- **Work instructions**:
Below are records. Find each line in them that holds the word "Console" and copy it.
= = =
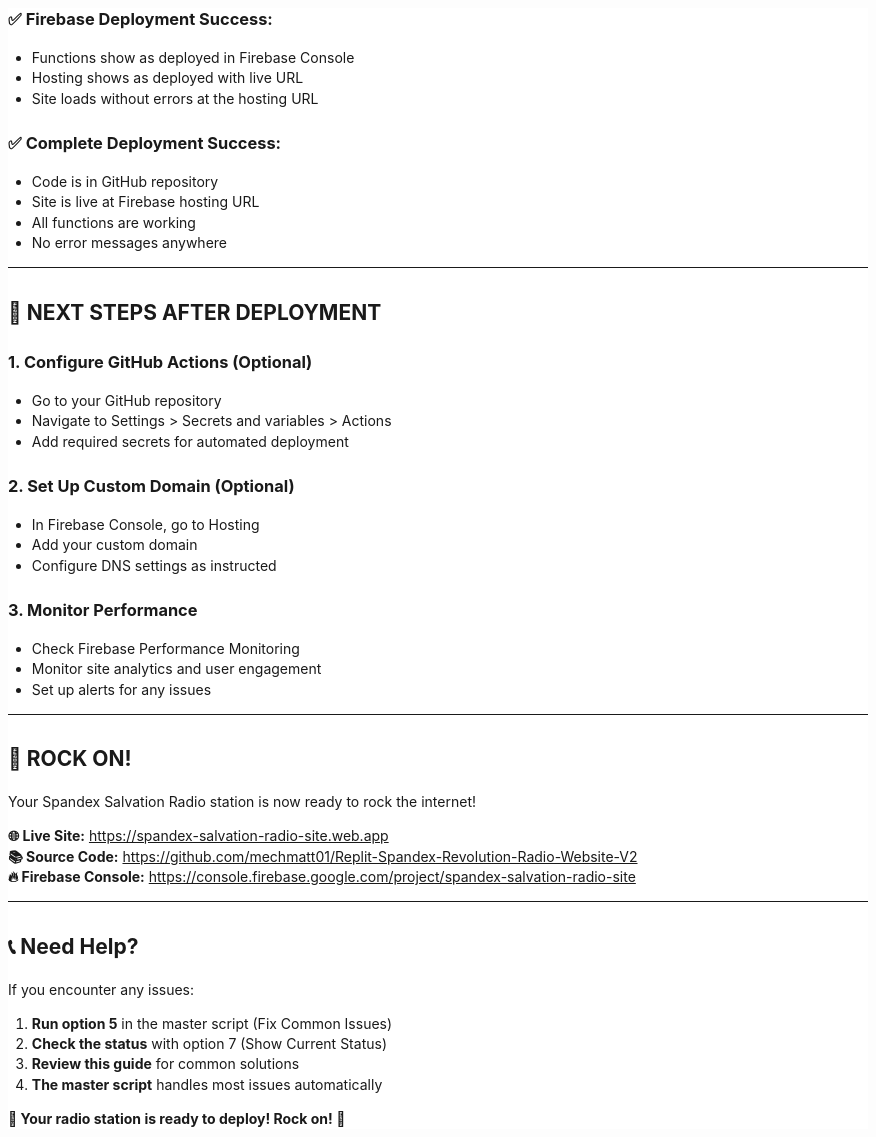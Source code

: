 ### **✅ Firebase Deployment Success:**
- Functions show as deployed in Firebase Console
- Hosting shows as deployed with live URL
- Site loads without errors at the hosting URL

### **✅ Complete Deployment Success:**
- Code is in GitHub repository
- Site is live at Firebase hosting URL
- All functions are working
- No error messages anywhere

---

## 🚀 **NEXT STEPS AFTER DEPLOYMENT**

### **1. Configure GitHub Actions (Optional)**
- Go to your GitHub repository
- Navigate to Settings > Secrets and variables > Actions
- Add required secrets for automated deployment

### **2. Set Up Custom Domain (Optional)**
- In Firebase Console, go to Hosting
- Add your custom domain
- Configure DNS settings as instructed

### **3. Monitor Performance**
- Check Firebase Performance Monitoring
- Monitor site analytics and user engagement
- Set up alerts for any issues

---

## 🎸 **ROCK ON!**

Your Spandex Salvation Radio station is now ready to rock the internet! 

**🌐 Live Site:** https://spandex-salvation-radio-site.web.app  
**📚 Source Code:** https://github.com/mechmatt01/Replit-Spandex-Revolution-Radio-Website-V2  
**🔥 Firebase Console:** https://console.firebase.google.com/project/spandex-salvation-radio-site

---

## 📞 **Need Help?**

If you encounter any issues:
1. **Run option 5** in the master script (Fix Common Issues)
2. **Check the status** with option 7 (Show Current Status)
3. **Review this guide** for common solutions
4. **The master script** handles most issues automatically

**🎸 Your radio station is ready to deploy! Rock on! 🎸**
= = =
- **Solution below**:
- Functions show as deployed in Firebase Console
- In Firebase Console, go to Hosting
**🔥 Firebase Console:** https://console.firebase.google.com/project/spandex-salvation-radio-site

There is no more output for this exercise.